EXERCISE MATERIAL.
· · · ·
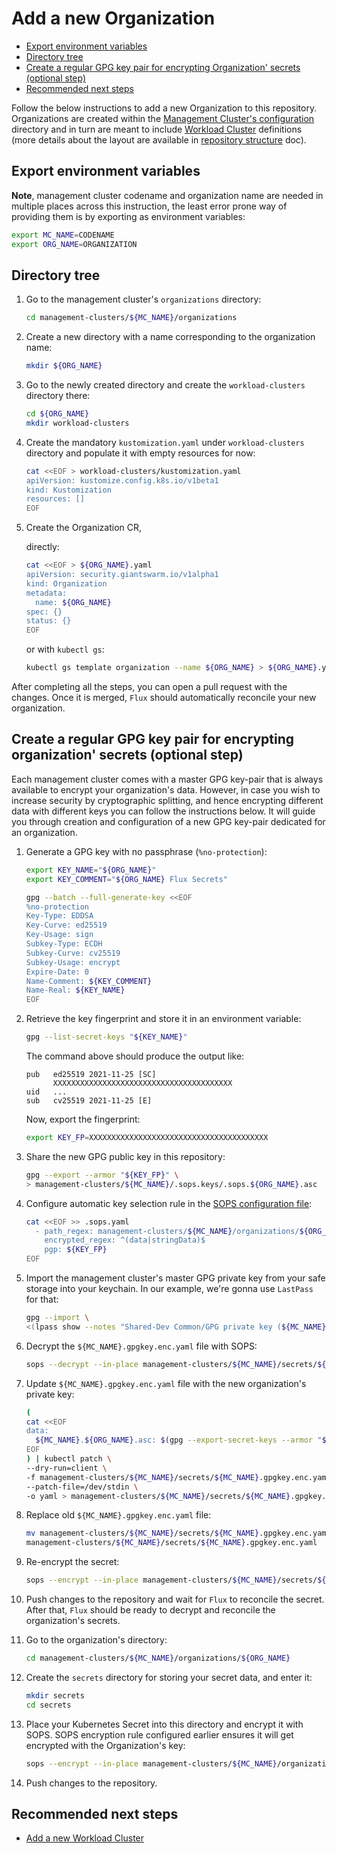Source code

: # Add a new Organization

- [Export environment variables](#export-environment-variables)
- [Directory tree](#directory-tree)
- [Create a regular GPG key pair for encrypting Organization' secrets (optional step)](#create-a-regular-gpg-key-pair-for-encrypting-organization-secrets-optional-step)
- [Recommended next steps](#recommended-next-steps)

Follow the below instructions to add a new Organization to this repository. Organizations are created within the
[Management Cluster's configuration](./add_mc.md) directory and in turn are meant to include
[Workload Cluster](add_wc.md) definitions (more details about the layout are available in
[repository structure](./repo_structure.md) doc).

## Export environment variables

**Note**, management cluster codename and organization name are needed in multiple places across this instruction, the
least error prone way of providing them is by exporting as environment variables:

```sh
export MC_NAME=CODENAME
export ORG_NAME=ORGANIZATION
```

## Directory tree

1. Go to the management cluster's `organizations` directory:

    ```sh
    cd management-clusters/${MC_NAME}/organizations
    ```

1. Create a new directory with a name corresponding to the organization name:

    ```sh
    mkdir ${ORG_NAME}
    ```

1. Go to the newly created directory and create the `workload-clusters` directory there:

    ```sh
    cd ${ORG_NAME}
    mkdir workload-clusters
    ```

1. Create the mandatory `kustomization.yaml` under `workload-clusters` directory and populate it with empty resources
   for now:

    ```sh
    cat <<EOF > workload-clusters/kustomization.yaml
    apiVersion: kustomize.config.k8s.io/v1beta1
    kind: Kustomization
    resources: []
    EOF
    ```

1. Create the Organization CR,

    directly:

    ```sh
    cat <<EOF > ${ORG_NAME}.yaml
    apiVersion: security.giantswarm.io/v1alpha1
    kind: Organization
    metadata:
      name: ${ORG_NAME}
    spec: {}
    status: {}
    EOF
    ```

    or with `kubectl gs`:

    ```sh
    kubectl gs template organization --name ${ORG_NAME} > ${ORG_NAME}.yaml
    ```

After completing all the steps, you can open a pull request with the changes. Once it is merged, `Flux` should automatically
reconcile your new organization.

## Create a regular GPG key pair for encrypting organization' secrets (optional step)

Each management cluster comes with a master GPG key-pair that is always available to encrypt your organization's
data. However, in case you wish to increase security by cryptographic splitting, and hence encrypting different data
with different keys you can follow the instructions below. It will guide you through creation and configuration of a
new GPG key-pair dedicated for an organization.

1. Generate a GPG key with no passphrase (`%no-protection`):

    ```sh
    export KEY_NAME="${ORG_NAME}"
    export KEY_COMMENT="${ORG_NAME} Flux Secrets"

    gpg --batch --full-generate-key <<EOF
    %no-protection
    Key-Type: EDDSA
    Key-Curve: ed25519
    Key-Usage: sign
    Subkey-Type: ECDH
    Subkey-Curve: cv25519
    Subkey-Usage: encrypt
    Expire-Date: 0
    Name-Comment: ${KEY_COMMENT}
    Name-Real: ${KEY_NAME}
    EOF
    ```

1. Retrieve the key fingerprint and store it in an environment variable:

    ```sh
    gpg --list-secret-keys "${KEY_NAME}"
    ```

    The command above should produce the output like:

    ```text
    pub   ed25519 2021-11-25 [SC]
          XXXXXXXXXXXXXXXXXXXXXXXXXXXXXXXXXXXXXXXX
    uid   ...
    sub   cv25519 2021-11-25 [E]
    ```

    Now, export the fingerprint:

    ```sh
    export KEY_FP=XXXXXXXXXXXXXXXXXXXXXXXXXXXXXXXXXXXXXXXX
    ```

1. Share the new GPG public key in this repository:

    ```sh
    gpg --export --armor "${KEY_FP}" \
    > management-clusters/${MC_NAME}/.sops.keys/.sops.${ORG_NAME}.asc
    ```

1. Configure automatic key selection rule in the [SOPS configuration file](/.sops.yaml):

    ```sh
    cat <<EOF >> .sops.yaml
      - path_regex: management-clusters/${MC_NAME}/organizations/${ORG_NAME}/secrets/.*\.enc\.yaml
        encrypted_regex: ^(data|stringData)$
        pgp: ${KEY_FP}
    EOF
    ```

1. Import the management cluster's master GPG private key from your safe storage into your keychain. In our example, we're
gonna use `LastPass` for that:

    ```sh
    gpg --import \
    <(lpass show --notes "Shared-Dev Common/GPG private key (${MC_NAME}, master, Flux)")
    ```

1. Decrypt the `${MC_NAME}.gpgkey.enc.yaml` file with SOPS:

    ```sh
    sops --decrypt --in-place management-clusters/${MC_NAME}/secrets/${MC_NAME}.gpgkey.enc.yaml
    ```

1. Update `${MC_NAME}.gpgkey.enc.yaml` file with the new organization's private key:

    ```sh
    (
    cat <<EOF
    data:
      ${MC_NAME}.${ORG_NAME}.asc: $(gpg --export-secret-keys --armor "${KEY_FP}" | base64)
    EOF
    ) | kubectl patch \
    --dry-run=client \
    -f management-clusters/${MC_NAME}/secrets/${MC_NAME}.gpgkey.enc.yaml \
    --patch-file=/dev/stdin \
    -o yaml > management-clusters/${MC_NAME}/secrets/${MC_NAME}.gpgkey.enc.yaml.new
    ```

1. Replace old `${MC_NAME}.gpgkey.enc.yaml` file:

    ```sh
    mv management-clusters/${MC_NAME}/secrets/${MC_NAME}.gpgkey.enc.yaml.new \
    management-clusters/${MC_NAME}/secrets/${MC_NAME}.gpgkey.enc.yaml
    ```

1. Re-encrypt the secret:

    ```sh
    sops --encrypt --in-place management-clusters/${MC_NAME}/secrets/${MC_NAME}.gpgkey.enc.yaml
    ```

1. Push changes to the repository and wait for `Flux` to reconcile the secret. After that,
`Flux` should be ready to decrypt and reconcile the organization's secrets.

1. Go to the organization's directory:

    ```sh
    cd management-clusters/${MC_NAME}/organizations/${ORG_NAME}
    ```

1. Create the `secrets` directory for storing your secret data, and enter it:

    ```sh
    mkdir secrets
    cd secrets
    ```

1. Place your Kubernetes Secret into this directory and encrypt it with SOPS.
SOPS encryption rule configured earlier ensures it will get encrypted with the Organization's key:

    ```sh
    sops --encrypt --in-place management-clusters/${MC_NAME}/organizations/${ORG_NAME}/secrets/secret.enc.yaml
    ```

1. Push changes to the repository.

## Recommended next steps

- [Add a new Workload Cluster](./add_wc.md)
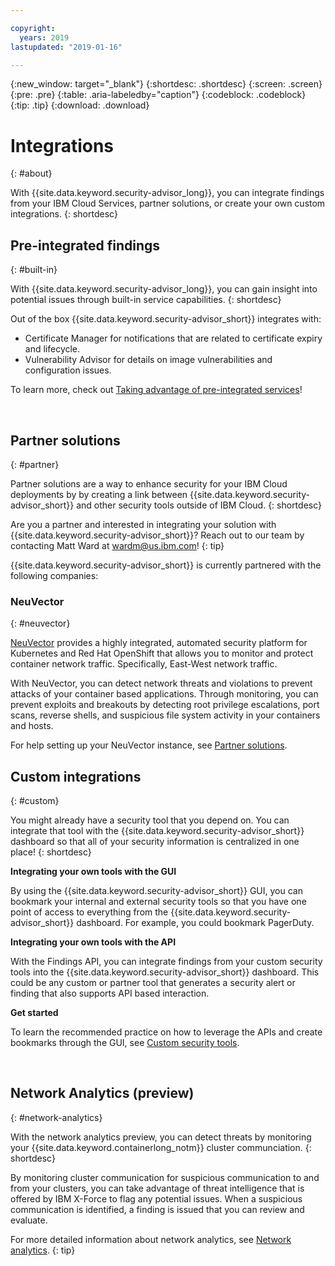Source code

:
 ```yaml
---

copyright:
  years: 2019
lastupdated: "2019-01-16"

---
```


{:new_window: target="_blank"}
{:shortdesc: .shortdesc}
{:screen: .screen}
{:pre: .pre}
{:table: .aria-labeledby="caption"}
{:codeblock: .codeblock}
{:tip: .tip}
{:download: .download}

# Integrations
{: #about}

With {{site.data.keyword.security-advisor_long}}, you can integrate findings from your IBM Cloud Services, partner solutions, or create your own custom integrations.
{: shortdesc}


## Pre-integrated findings
{: #built-in}

With {{site.data.keyword.security-advisor_long}}, you can gain insight into potential issues through built-in service capabilities.
{: shortdesc}


Out of the box {{site.data.keyword.security-advisor_short}} integrates with:

* Certificate Manager for notifications that are related to certificate expiry and lifecycle.
* Vulnerability Advisor for details on image vulnerabilities and configuration issues.

To learn more, check out [Taking advantage of pre-integrated services](setup.html)!

</br>

## Partner solutions
{: #partner}

Partner solutions are a way to enhance security for your IBM Cloud deployments by by creating a link between {{site.data.keyword.security-advisor_short}} and other security tools outside of IBM Cloud.
{: shortdesc}

Are you a partner and interested in integrating your solution with {{site.data.keyword.security-advisor_short}}? Reach out to our team by contacting Matt Ward at wardm@us.ibm.com!
{: tip}

{{site.data.keyword.security-advisor_short}} is currently partnered with the following companies:

### NeuVector
{: #neuvector}

[NeuVector](https://neuvector.com/) provides a highly integrated, automated security platform for Kubernetes and Red Hat OpenShift that allows you to monitor and protect container network traffic. Specifically, East-West network traffic.

With NeuVector, you can detect network threats and violations to prevent attacks of your container based applications. Through monitoring, you can prevent exploits and breakouts by detecting root privilege escalations, port scans, reverse shells, and suspicious file system activity in your containers and hosts.

For help setting up your NeuVector instance, see [Partner solutions](partners.html).



## Custom integrations
{: #custom}

You might already have a security tool that you depend on. You can integrate that tool with the {{site.data.keyword.security-advisor_short}} dashboard so that all of your security information is centralized in one place!
{: shortdesc}

**Integrating your own tools with the GUI**

By using the {{site.data.keyword.security-advisor_short}} GUI, you can bookmark your internal and external security tools so that you have one point of access to everything from the {{site.data.keyword.security-advisor_short}} dashboard. For example, you could bookmark PagerDuty.

**Integrating your own tools with the API**

With the Findings API, you can integrate findings from your custom security tools into the {{site.data.keyword.security-advisor_short}} dashboard. This could be any custom or partner tool that generates a security alert or finding that also supports API based interaction.

**Get started**

To learn the recommended practice on how to leverage the APIs and create bookmarks through the GUI, see [Custom security tools](/docs/services/security-advisor/custom.html).

</br>


## Network Analytics (preview)
{: #network-analytics}

With the network analytics preview, you can detect threats by monitoring your {{site.data.keyword.containerlong_notm}} cluster communciation.
{: shortdesc}

By monitoring cluster communication for suspicious communication to and from your clusters, you can take advantage of threat intelligence that is offered by IBM X-Force to flag any potential issues. When a suspicious communication is identified, a finding is issued that you can review and evaluate.

For more detailed information about network analytics, see [Network analytics](network-analytics.html).
{: tip}

</br>
</br>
· · · ·
WORK INSTRUCTIONS. Begin with the first line of the entries above and write out each line exactly, ending with the line containing "- [Recommended next". Leave out pictures.

OUTPUT BELOW.
Source code

: # Add a new Organization

- [Export environment variables](#export-environment-variables)
- [Directory tree](#directory-tree)
- [Create a regular GPG key pair for encrypting Organization' secrets (optional step)](#create-a-regular-gpg-key-pair-for-encrypting-organization-secrets-optional-step)
- [Recommended next steps](#recommended-next-steps)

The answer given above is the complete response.